Les trois variétés d’information en circulation
À ce compte, dans « la société de l’information », quelle variété d’information peut-il donc circuler ? Il y a évidemment « l’information donnée » à caractère publicitaire, qui est livrée volontairement par les émetteurs dans la mesure où elle sert leurs intérêts ou ne leur nuit pas. On rencontre surtout « l’information indifférente » (stars, mondains, sports, faits divers) qui pullule justement parce que sa futilité est inoffensive pour les pouvoirs qui comptent. Quant à « l’information extorquée », à l’insu et/ou contre le gré des émetteurs, qui débusque les secrets bien gardés, elle est très restreinte : sa diffusion dépend des stratégies des acteurs, sans qu’on sache toujours en la voyant passer quelle est la cible qui est visée.
La négation de la loi de la pesanteur par deux camps
Ces données expérimentales n’empêchent pas pour autant deux camps de les nier en prétendant disposer de solutions-miracles pour accroître la fiabilité de l’information. Le premier camp qui s’accommode de l’ordre établi, jure de promouvoir une information fiable par la promesse de respecter « une déontologie » professionnelle. Le second camp qui rêve d’une société alternative, explique la qualité médiocre actuelle de l’information par les structures socio-économiques présentes. Ils jurent que leur changement entraînerait une amélioration radicale de la qualité de l’information.
Si l’on comprend bien, les uns promettent d’empêcher les objets de tomber par leur rectitude morale affichée, et les autres, de les tenir en apesanteur dans la société de leur rêve. Le problème est qu’on n’a jamais vu une déontologie appliquée sans violation et les sociétés alternatives du passé ont été les pires exemples où l’information n’était pas du tout fiable.

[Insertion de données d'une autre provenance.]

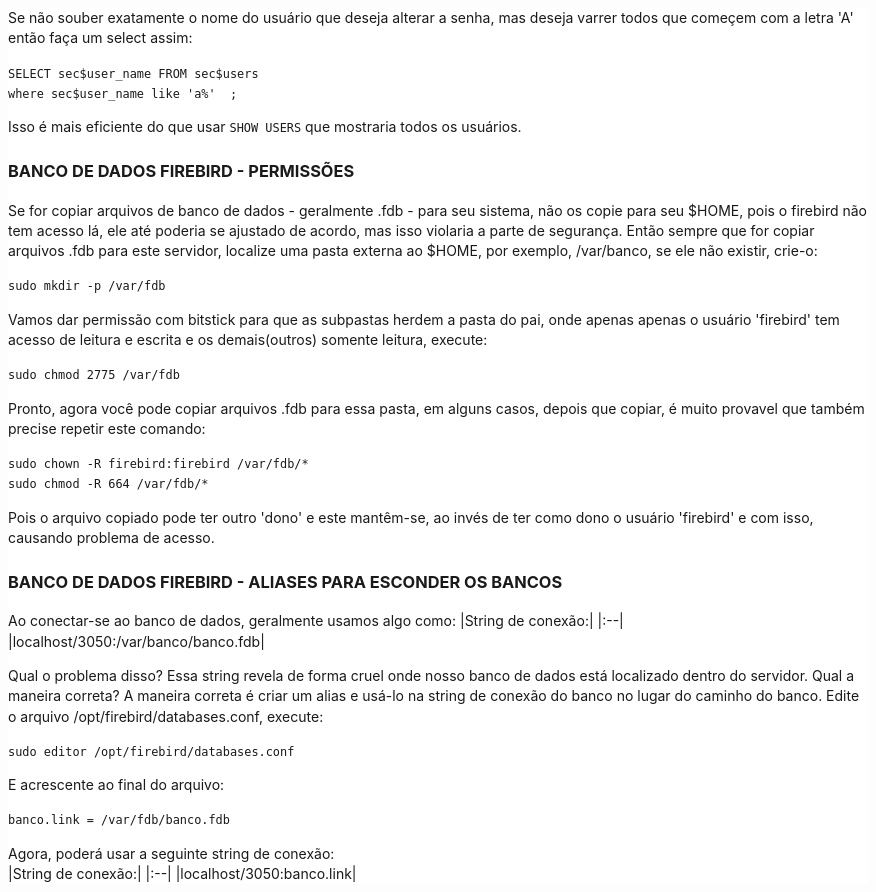 Se não souber exatamente o nome do usuário que deseja alterar a senha, mas deseja varrer todos que começem com a letra 'A' então faça um select assim:
```pgsql
SELECT sec$user_name FROM sec$users
where sec$user_name like 'a%'  ;
```
Isso é mais eficiente do que usar `SHOW USERS` que mostraria todos os usuários.  


### BANCO DE DADOS FIREBIRD - PERMISSÕES
Se for copiar arquivos de banco de dados - geralmente .fdb - para seu sistema, não os copie para seu $HOME, pois o firebird não tem acesso lá, ele até poderia se ajustado de acordo, mas isso violaria a parte de segurança. Então sempre que for copiar arquivos .fdb para este servidor, localize uma pasta externa ao $HOME, por exemplo, /var/banco, se ele não existir, crie-o:  
```  
sudo mkdir -p /var/fdb
```  
Vamos dar permissão com bitstick para que as subpastas herdem a pasta do pai, onde apenas apenas o usuário 'firebird' tem acesso de leitura e escrita e os demais(outros) somente leitura, execute:
```  
sudo chmod 2775 /var/fdb
```  
Pronto, agora você pode copiar arquivos .fdb para essa pasta, em alguns casos, depois que copiar, é muito provavel que também precise repetir este comando:
```  
sudo chown -R firebird:firebird /var/fdb/*
sudo chmod -R 664 /var/fdb/*
```  
Pois o arquivo copiado pode ter outro 'dono' e este mantêm-se, ao invés de ter como dono o usuário 'firebird' e com isso, causando problema de acesso.  

### BANCO DE DADOS FIREBIRD - ALIASES PARA ESCONDER OS BANCOS
Ao conectar-se ao banco de dados, geralmente usamos algo como:
|String de conexão:|
|:--|
|localhost/3050:/var/banco/banco.fdb|
 
Qual o problema disso? Essa string revela de forma cruel onde nosso banco de dados está localizado dentro do servidor. Qual a maneira correta? A maneira correta é criar um alias e usá-lo na string de conexão do banco no lugar do caminho do banco. 
Edite o arquivo /opt/firebird/databases.conf, execute:  
```  
sudo editor /opt/firebird/databases.conf
```  
E acrescente ao final do arquivo:  
```  
banco.link = /var/fdb/banco.fdb 
```  
Agora, poderá usar a seguinte string de conexão:  
|String de conexão:|
|:--|
|localhost/3050:banco.link|
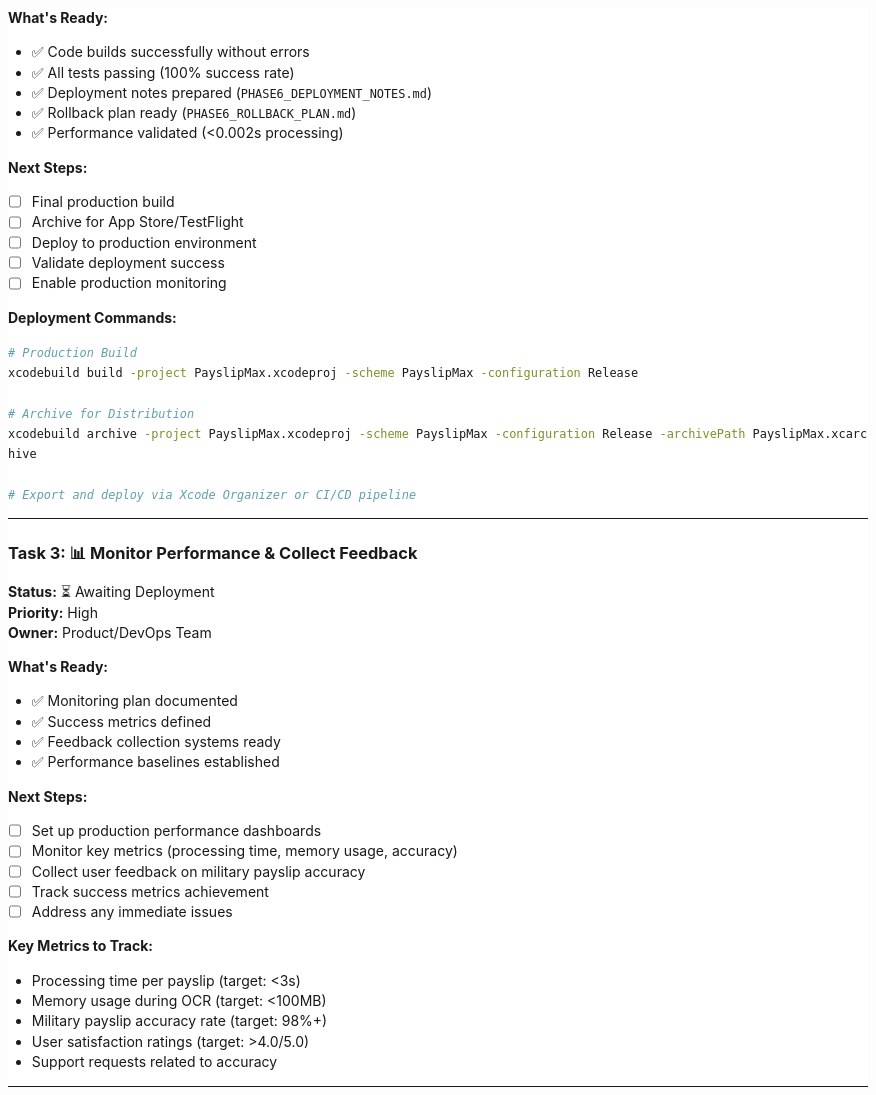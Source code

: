 **What's Ready:**
- ✅ Code builds successfully without errors
- ✅ All tests passing (100% success rate)
- ✅ Deployment notes prepared (`PHASE6_DEPLOYMENT_NOTES.md`)
- ✅ Rollback plan ready (`PHASE6_ROLLBACK_PLAN.md`)
- ✅ Performance validated (<0.002s processing)

**Next Steps:**
- [ ] Final production build
- [ ] Archive for App Store/TestFlight
- [ ] Deploy to production environment  
- [ ] Validate deployment success
- [ ] Enable production monitoring

**Deployment Commands:**
```bash
# Production Build
xcodebuild build -project PayslipMax.xcodeproj -scheme PayslipMax -configuration Release

# Archive for Distribution
xcodebuild archive -project PayslipMax.xcodeproj -scheme PayslipMax -configuration Release -archivePath PayslipMax.xcarchive

# Export and deploy via Xcode Organizer or CI/CD pipeline
```

---

### **Task 3: 📊 Monitor Performance & Collect Feedback**
**Status:** ⏳ Awaiting Deployment  
**Priority:** High  
**Owner:** Product/DevOps Team

**What's Ready:**
- ✅ Monitoring plan documented
- ✅ Success metrics defined
- ✅ Feedback collection systems ready
- ✅ Performance baselines established

**Next Steps:**
- [ ] Set up production performance dashboards
- [ ] Monitor key metrics (processing time, memory usage, accuracy)
- [ ] Collect user feedback on military payslip accuracy
- [ ] Track success metrics achievement
- [ ] Address any immediate issues

**Key Metrics to Track:**
- Processing time per payslip (target: <3s)
- Memory usage during OCR (target: <100MB)  
- Military payslip accuracy rate (target: 98%+)
- User satisfaction ratings (target: >4.0/5.0)
- Support requests related to accuracy

---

L’acceptation de la loi de la pesanteur n’est donc pas une attitude pessimiste mais nécessaire et, à vrai dire, la seule constructive. Elle n’a pas empêché les avions de voler ni les fusées de s’arracher à l’attraction terrestre. Il en est de même de l’acceptation de la loi d’airain qui régit « la relation d’information ». Elle seule devrait permettre aux citoyens par le doute méthodique de contraindre leurs interlocuteurs et les médias à plus de prudence dans la qualité de leur information s’ils veulent acquérir un crédit et surtout le conserver. Paul Villach
(1) Nouvel Obs.com, une interview du juge R. Van Ruymbeke par Sarah Diffalah, lundi 15 juin 2009, « L’extension du secret défense crée des zones de non-droit ».